→ Your task: Please print out the entries below unchanged and skip the images.

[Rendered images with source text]
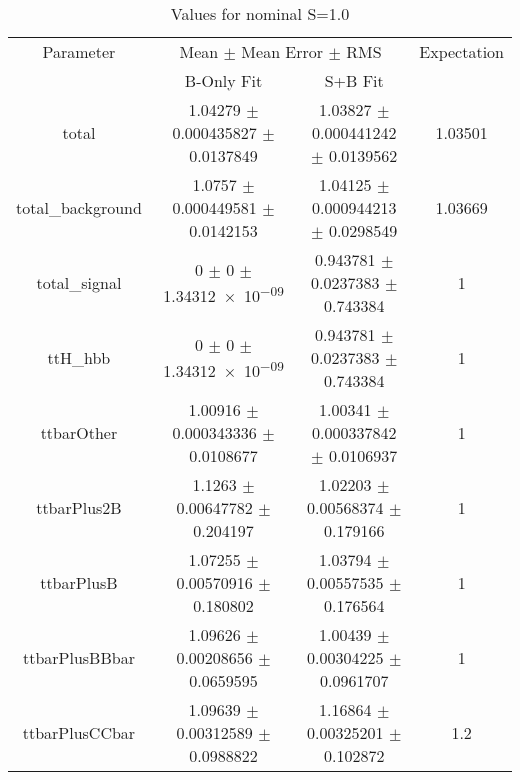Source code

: \begin{table}
\centering
\caption{Values for nominal S=1.0}
\begin{tabular}{cccc}
\toprule
Parameter & \multicolumn{2}{c}{Mean $\pm$ Mean Error $\pm$ RMS} & Expectation\\
 & B-Only Fit & S+B Fit & \\
\midrule
total & \num{1.04279} $\pm$ \num{0.000435827} $\pm$ \num{0.0137849} & \num{1.03827} $\pm$ \num{0.000441242} $\pm$ \num{0.0139562} & \num{1.03501}\\
total\_background & \num{1.0757} $\pm$ \num{0.000449581} $\pm$ \num{0.0142153} & \num{1.04125} $\pm$ \num{0.000944213} $\pm$ \num{0.0298549} & \num{1.03669}\\
total\_signal & \num{0} $\pm$ \num{0} $\pm$ \num{1.34312e-09} & \num{0.943781} $\pm$ \num{0.0237383} $\pm$ \num{0.743384} & \num{1}\\
ttH\_hbb & \num{0} $\pm$ \num{0} $\pm$ \num{1.34312e-09} & \num{0.943781} $\pm$ \num{0.0237383} $\pm$ \num{0.743384} & \num{1}\\
ttbarOther & \num{1.00916} $\pm$ \num{0.000343336} $\pm$ \num{0.0108677} & \num{1.00341} $\pm$ \num{0.000337842} $\pm$ \num{0.0106937} & \num{1}\\
ttbarPlus2B & \num{1.1263} $\pm$ \num{0.00647782} $\pm$ \num{0.204197} & \num{1.02203} $\pm$ \num{0.00568374} $\pm$ \num{0.179166} & \num{1}\\
ttbarPlusB & \num{1.07255} $\pm$ \num{0.00570916} $\pm$ \num{0.180802} & \num{1.03794} $\pm$ \num{0.00557535} $\pm$ \num{0.176564} & \num{1}\\
ttbarPlusBBbar & \num{1.09626} $\pm$ \num{0.00208656} $\pm$ \num{0.0659595} & \num{1.00439} $\pm$ \num{0.00304225} $\pm$ \num{0.0961707} & \num{1}\\
ttbarPlusCCbar & \num{1.09639} $\pm$ \num{0.00312589} $\pm$ \num{0.0988822} & \num{1.16864} $\pm$ \num{0.00325201} $\pm$ \num{0.102872} & \num{1.2}\\
\bottomrule
\end{tabular}
\end{table}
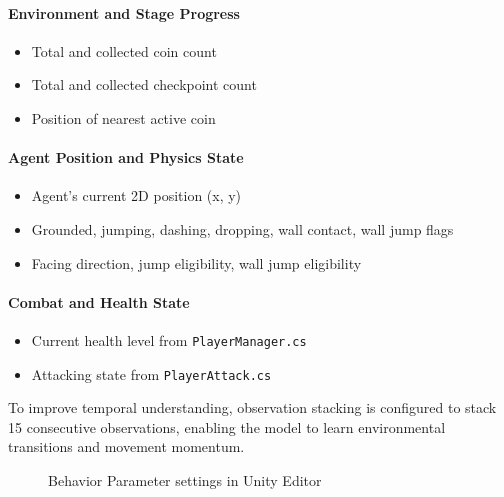 \documentclass[12pt,oneside,openright,a4paper]{cpe-english-project}
\begin{document}
\paragraph{Environment and Stage Progress}
\begin{itemize}
\item Total and collected coin count
\item Total and collected checkpoint count
\item Position of nearest active coin
\end{itemize}

\paragraph{Agent Position and Physics State}
\begin{itemize}
\item Agent’s current 2D position (x, y)
\item Grounded, jumping, dashing, dropping, wall contact, wall jump flags
\item Facing direction, jump eligibility, wall jump eligibility
\end{itemize}

\paragraph{Combat and Health State}
\begin{itemize}
\item Current health level from \texttt{PlayerManager.cs}
\item Attacking state from \texttt{PlayerAttack.cs}
\end{itemize}

To improve temporal understanding, observation stacking is configured to stack 15 consecutive observations, enabling the model to learn environmental transitions and movement momentum.

\begin{figure}[H]
\centering
{}
\caption{Behavior Parameter settings in Unity Editor}\label{fig:BehaviorParameerInspector}
\end{figure}
\end{document}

→ Your solution:
Source code

: \begin{table}
\centering
\caption{Values for nominal S=1.0}
\begin{tabular}{cccc}
\toprule
Parameter & \multicolumn{2}{c}{Mean $\pm$ Mean Error $\pm$ RMS} & Expectation\\
 & B-Only Fit & S+B Fit & \\
\midrule
total & \num{1.04279} $\pm$ \num{0.000435827} $\pm$ \num{0.0137849} & \num{1.03827} $\pm$ \num{0.000441242} $\pm$ \num{0.0139562} & \num{1.03501}\\
total\_background & \num{1.0757} $\pm$ \num{0.000449581} $\pm$ \num{0.0142153} & \num{1.04125} $\pm$ \num{0.000944213} $\pm$ \num{0.0298549} & \num{1.03669}\\
total\_signal & \num{0} $\pm$ \num{0} $\pm$ \num{1.34312e-09} & \num{0.943781} $\pm$ \num{0.0237383} $\pm$ \num{0.743384} & \num{1}\\
ttH\_hbb & \num{0} $\pm$ \num{0} $\pm$ \num{1.34312e-09} & \num{0.943781} $\pm$ \num{0.0237383} $\pm$ \num{0.743384} & \num{1}\\
ttbarOther & \num{1.00916} $\pm$ \num{0.000343336} $\pm$ \num{0.0108677} & \num{1.00341} $\pm$ \num{0.000337842} $\pm$ \num{0.0106937} & \num{1}\\
ttbarPlus2B & \num{1.1263} $\pm$ \num{0.00647782} $\pm$ \num{0.204197} & \num{1.02203} $\pm$ \num{0.00568374} $\pm$ \num{0.179166} & \num{1}\\
ttbarPlusB & \num{1.07255} $\pm$ \num{0.00570916} $\pm$ \num{0.180802} & \num{1.03794} $\pm$ \num{0.00557535} $\pm$ \num{0.176564} & \num{1}\\
ttbarPlusBBbar & \num{1.09626} $\pm$ \num{0.00208656} $\pm$ \num{0.0659595} & \num{1.00439} $\pm$ \num{0.00304225} $\pm$ \num{0.0961707} & \num{1}\\
ttbarPlusCCbar & \num{1.09639} $\pm$ \num{0.00312589} $\pm$ \num{0.0988822} & \num{1.16864} $\pm$ \num{0.00325201} $\pm$ \num{0.102872} & \num{1.2}\\
\bottomrule
\end{tabular}
\end{table}
 \documentclass[12pt,oneside,openright,a4paper]{cpe-english-project}
\begin{document}
\paragraph{Environment and Stage Progress}
\begin{itemize}
\item Total and collected coin count
\item Total and collected checkpoint count
\item Position of nearest active coin
\end{itemize}

\paragraph{Agent Position and Physics State}
\begin{itemize}
\item Agent’s current 2D position (x, y)
\item Grounded, jumping, dashing, dropping, wall contact, wall jump flags
\item Facing direction, jump eligibility, wall jump eligibility
\end{itemize}

\paragraph{Combat and Health State}
\begin{itemize}
\item Current health level from \texttt{PlayerManager.cs}
\item Attacking state from \texttt{PlayerAttack.cs}
\end{itemize}

To improve temporal understanding, observation stacking is configured to stack 15 consecutive observations, enabling the model to learn environmental transitions and movement momentum.

\begin{figure}[H]
\centering
{}
\caption{Behavior Parameter settings in Unity Editor}\label{fig:BehaviorParameerInspector}
\end{figure}
\end{document}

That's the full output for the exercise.